Ditto for Dr. Hawking’s book, which was the rave when I was in college. Everyone was saying how it answers all the questions of the cosmos. But it really doesn’t at all. 

When you actually read it, you see that it’s primarily a book of unanswered existential questions and statements on where science has failed or can go no further. Here too, I felt this urge to present Torah as the only source and answer to all those questions.

So, these stashed-away ideas that I already had to answer these two books were the perfect jumping-off point and format for presenting all the Torah material in Disillusions. 

Regardless, Disillusions does not require the reader to have read either of the addressed books.

Q: How was the book’s title chosen, and what does it signify for you?

A: The main framework of the story and focus of Disillusions is to answer Bach’s Illusions. Thus the similarity in titles. The meaning of disillusions represents the bursting of Bach’s illusions or mistaken beliefs. Disillusions becomes their restatement.

Actually, the full title of the book is Disillusions: A Spiritual GPS For the Journeyer & The Real New World Order.
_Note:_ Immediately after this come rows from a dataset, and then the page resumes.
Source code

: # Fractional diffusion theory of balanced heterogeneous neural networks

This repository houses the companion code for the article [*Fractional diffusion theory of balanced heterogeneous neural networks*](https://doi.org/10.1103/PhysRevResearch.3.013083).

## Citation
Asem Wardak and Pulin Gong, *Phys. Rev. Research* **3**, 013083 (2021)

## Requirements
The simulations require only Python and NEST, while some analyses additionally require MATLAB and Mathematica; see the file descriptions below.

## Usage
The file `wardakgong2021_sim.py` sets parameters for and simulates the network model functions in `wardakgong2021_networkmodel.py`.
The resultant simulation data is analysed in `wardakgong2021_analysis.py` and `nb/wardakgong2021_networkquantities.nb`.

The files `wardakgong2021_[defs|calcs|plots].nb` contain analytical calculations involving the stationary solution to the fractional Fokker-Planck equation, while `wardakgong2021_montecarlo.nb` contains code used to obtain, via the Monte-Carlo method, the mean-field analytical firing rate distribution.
I wanted to present Torah in its true spiritual light, sans religiosity and politics, and I wanted to emphasize Torah’s essence as metaphysical and eternal by reframing it in modern and tangible terms. Thus the second part of the title.

Q: What do you hope readers take away from the book?

A: Optimally, a fascination with, awe, and love of Torah! I hope readers take away a totally new view of Torah: that it contains all of the answers to everything in the universe, is timeless, and is pertinent to our lives today. I hope readers find Torah their personal spiritual guide, and I would love if it also brought them to teshuva! Ditto aliya, as Disillusions tells why Am Yisrael needs to come home ASAP.

Q: What are you working on now?

A: Something a bit more autobiographical. I’m putting together the tales (or trials and tribulations, plus the happy and funny ones) of raising my youngest child, who is handicapped, here in Israel.

Q: Anything else we should know?

A: When you’re done reading Disillusion, I hope you’ll also read and enjoy my first book, To Cross The Line With A Bridge (Rabeinu Publications, 2015) and my poetry on my blog “Songs of a Soul of Israel.” Thanks!